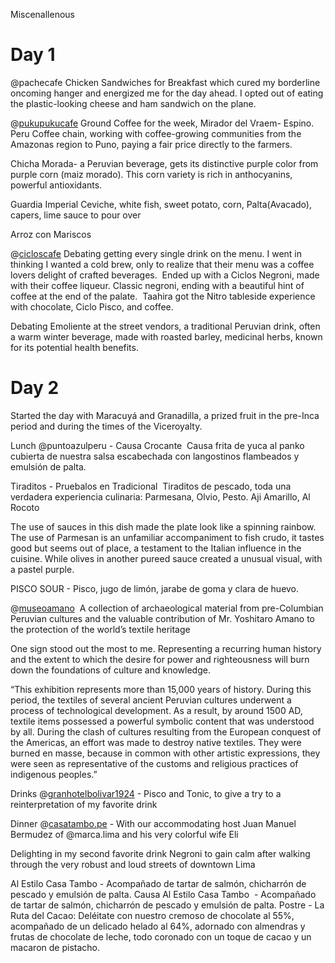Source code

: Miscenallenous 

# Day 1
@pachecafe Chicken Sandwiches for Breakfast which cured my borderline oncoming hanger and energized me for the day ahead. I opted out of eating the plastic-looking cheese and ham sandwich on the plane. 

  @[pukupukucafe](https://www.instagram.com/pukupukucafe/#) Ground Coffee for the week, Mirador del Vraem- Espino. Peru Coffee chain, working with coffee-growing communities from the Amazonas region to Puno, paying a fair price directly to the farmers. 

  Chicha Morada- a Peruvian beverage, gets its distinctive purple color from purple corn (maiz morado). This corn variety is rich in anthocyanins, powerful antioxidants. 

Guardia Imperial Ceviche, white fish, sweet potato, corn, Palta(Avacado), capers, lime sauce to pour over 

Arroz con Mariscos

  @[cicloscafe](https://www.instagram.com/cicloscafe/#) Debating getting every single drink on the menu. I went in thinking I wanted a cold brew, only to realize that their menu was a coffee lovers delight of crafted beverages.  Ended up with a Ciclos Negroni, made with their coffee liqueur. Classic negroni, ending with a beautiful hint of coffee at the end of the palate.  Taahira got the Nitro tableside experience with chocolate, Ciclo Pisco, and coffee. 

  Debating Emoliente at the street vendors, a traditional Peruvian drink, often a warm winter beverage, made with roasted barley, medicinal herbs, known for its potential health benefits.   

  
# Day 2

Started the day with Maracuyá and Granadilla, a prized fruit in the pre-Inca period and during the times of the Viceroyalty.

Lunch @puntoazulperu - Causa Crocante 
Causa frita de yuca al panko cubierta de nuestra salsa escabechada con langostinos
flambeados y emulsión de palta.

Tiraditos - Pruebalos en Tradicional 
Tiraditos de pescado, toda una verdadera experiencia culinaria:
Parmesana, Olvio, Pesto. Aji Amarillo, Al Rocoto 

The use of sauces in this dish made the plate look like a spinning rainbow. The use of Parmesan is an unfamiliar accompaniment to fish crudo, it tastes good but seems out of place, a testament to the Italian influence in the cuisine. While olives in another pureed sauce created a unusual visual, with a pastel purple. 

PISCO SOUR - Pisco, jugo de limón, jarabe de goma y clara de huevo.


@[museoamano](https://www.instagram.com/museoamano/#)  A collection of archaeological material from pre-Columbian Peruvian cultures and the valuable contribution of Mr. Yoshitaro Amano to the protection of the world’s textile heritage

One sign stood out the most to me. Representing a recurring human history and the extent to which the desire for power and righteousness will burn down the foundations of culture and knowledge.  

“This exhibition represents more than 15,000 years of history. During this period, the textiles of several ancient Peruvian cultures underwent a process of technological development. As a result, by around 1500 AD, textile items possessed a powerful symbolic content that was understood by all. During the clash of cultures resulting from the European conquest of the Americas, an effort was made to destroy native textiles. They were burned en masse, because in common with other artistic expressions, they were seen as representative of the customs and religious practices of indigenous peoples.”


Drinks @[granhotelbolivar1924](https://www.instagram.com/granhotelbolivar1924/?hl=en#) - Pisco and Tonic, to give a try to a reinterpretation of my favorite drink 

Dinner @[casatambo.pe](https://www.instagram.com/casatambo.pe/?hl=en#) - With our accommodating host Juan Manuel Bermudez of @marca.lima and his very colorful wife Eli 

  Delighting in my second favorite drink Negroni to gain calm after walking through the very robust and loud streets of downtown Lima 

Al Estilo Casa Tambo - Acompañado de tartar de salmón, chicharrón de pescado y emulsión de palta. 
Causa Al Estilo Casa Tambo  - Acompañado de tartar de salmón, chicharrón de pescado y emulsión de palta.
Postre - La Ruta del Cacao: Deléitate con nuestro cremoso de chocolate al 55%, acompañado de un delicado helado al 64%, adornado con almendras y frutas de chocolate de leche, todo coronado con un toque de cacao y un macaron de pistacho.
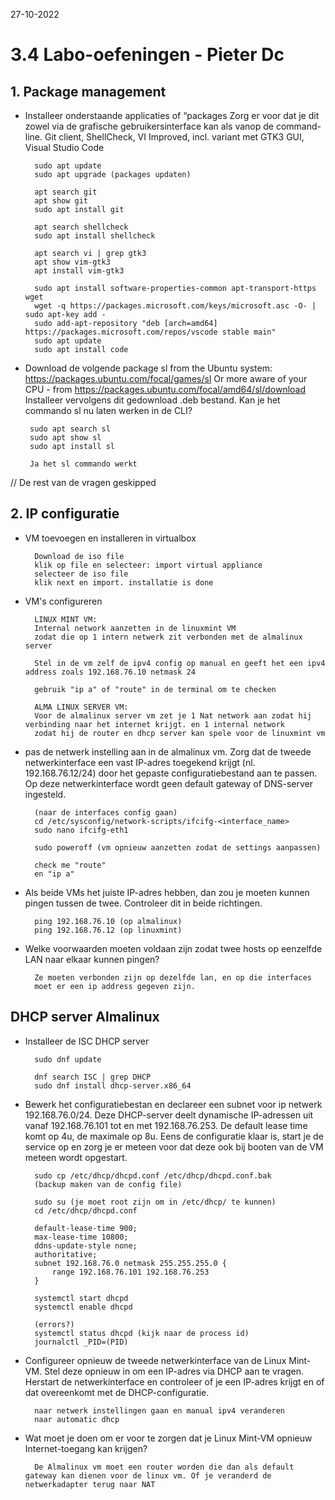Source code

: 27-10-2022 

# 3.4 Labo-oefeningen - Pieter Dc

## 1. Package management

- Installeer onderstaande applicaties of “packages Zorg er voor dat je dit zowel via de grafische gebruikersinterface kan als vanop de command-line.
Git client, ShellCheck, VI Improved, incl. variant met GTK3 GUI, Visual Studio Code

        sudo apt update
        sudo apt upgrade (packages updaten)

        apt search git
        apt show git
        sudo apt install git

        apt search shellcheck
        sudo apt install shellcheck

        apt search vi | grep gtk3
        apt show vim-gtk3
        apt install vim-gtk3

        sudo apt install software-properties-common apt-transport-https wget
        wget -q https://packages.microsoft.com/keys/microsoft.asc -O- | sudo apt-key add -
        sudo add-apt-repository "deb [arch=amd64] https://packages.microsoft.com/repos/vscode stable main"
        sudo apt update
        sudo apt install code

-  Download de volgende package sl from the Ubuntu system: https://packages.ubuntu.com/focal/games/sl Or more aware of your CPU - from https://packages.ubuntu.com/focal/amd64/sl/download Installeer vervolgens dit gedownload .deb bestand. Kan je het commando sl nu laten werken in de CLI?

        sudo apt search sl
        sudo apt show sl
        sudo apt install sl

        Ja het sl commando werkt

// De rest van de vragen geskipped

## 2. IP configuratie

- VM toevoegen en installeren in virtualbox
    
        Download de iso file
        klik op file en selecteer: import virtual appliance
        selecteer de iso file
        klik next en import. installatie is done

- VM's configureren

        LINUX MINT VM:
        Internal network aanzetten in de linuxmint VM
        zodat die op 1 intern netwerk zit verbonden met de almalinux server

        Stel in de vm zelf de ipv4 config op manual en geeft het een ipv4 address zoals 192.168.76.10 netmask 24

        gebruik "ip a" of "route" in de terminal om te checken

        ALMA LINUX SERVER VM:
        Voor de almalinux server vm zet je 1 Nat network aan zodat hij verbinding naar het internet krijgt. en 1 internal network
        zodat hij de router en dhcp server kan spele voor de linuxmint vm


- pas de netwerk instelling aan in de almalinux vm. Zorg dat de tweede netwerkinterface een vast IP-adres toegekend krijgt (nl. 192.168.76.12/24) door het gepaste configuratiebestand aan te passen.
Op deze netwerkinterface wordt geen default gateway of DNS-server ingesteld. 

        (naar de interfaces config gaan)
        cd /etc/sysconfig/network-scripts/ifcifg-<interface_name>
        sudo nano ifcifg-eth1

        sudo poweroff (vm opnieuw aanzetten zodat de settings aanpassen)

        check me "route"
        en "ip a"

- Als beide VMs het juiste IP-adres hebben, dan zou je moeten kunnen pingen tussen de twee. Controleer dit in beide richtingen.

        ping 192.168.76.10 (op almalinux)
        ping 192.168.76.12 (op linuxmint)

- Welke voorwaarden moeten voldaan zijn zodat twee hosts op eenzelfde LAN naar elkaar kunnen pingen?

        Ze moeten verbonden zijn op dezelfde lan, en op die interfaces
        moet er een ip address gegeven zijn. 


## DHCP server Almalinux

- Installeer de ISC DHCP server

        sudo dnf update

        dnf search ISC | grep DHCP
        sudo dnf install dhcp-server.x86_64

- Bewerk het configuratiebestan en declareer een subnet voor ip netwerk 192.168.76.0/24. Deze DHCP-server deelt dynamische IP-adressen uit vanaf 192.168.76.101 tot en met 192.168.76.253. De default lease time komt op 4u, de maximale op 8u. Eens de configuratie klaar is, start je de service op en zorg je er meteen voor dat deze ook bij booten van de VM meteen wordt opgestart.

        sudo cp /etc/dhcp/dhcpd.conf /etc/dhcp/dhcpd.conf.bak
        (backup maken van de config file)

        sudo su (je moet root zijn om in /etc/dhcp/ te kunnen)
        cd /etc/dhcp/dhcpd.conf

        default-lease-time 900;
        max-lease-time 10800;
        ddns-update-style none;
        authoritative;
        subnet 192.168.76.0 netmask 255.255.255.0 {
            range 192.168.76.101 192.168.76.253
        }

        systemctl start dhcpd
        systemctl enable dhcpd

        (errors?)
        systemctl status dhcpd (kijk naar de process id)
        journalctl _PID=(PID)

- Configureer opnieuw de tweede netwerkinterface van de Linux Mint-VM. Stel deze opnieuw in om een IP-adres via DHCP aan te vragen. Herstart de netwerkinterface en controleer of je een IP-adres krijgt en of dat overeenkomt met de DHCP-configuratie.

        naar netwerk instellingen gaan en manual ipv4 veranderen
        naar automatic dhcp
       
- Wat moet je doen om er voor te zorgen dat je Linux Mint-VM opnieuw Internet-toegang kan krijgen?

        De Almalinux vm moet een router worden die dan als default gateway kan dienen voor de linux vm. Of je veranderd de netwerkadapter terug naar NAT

TASK ITEM: Copy out precisely the lines from the line with "- Installeer onderstaande" to the line with "zodat die op" in the material above, including those two lines and omitting all the rest.

SOLUTION FOR THIS EXERCISE:
- Installeer onderstaande applicaties of “packages Zorg er voor dat je dit zowel via de grafische gebruikersinterface kan als vanop de command-line.
Git client, ShellCheck, VI Improved, incl. variant met GTK3 GUI, Visual Studio Code

        sudo apt update
        sudo apt upgrade (packages updaten)

        apt search git
        apt show git
        sudo apt install git

        apt search shellcheck
        sudo apt install shellcheck

        apt search vi | grep gtk3
        apt show vim-gtk3
        apt install vim-gtk3

        sudo apt install software-properties-common apt-transport-https wget
        wget -q https://packages.microsoft.com/keys/microsoft.asc -O- | sudo apt-key add -
        sudo add-apt-repository "deb [arch=amd64] https://packages.microsoft.com/repos/vscode stable main"
        sudo apt update
        sudo apt install code

-  Download de volgende package sl from the Ubuntu system: https://packages.ubuntu.com/focal/games/sl Or more aware of your CPU - from https://packages.ubuntu.com/focal/amd64/sl/download Installeer vervolgens dit gedownload .deb bestand. Kan je het commando sl nu laten werken in de CLI?

        sudo apt search sl
        sudo apt show sl
        sudo apt install sl

        Ja het sl commando werkt

// De rest van de vragen geskipped

## 2. IP configuratie

- VM toevoegen en installeren in virtualbox
    
        Download de iso file
        klik op file en selecteer: import virtual appliance
        selecteer de iso file
        klik next en import. installatie is done

- VM's configureren

        LINUX MINT VM:
        Internal network aanzetten in de linuxmint VM
        zodat die op 1 intern netwerk zit verbonden met de almalinux server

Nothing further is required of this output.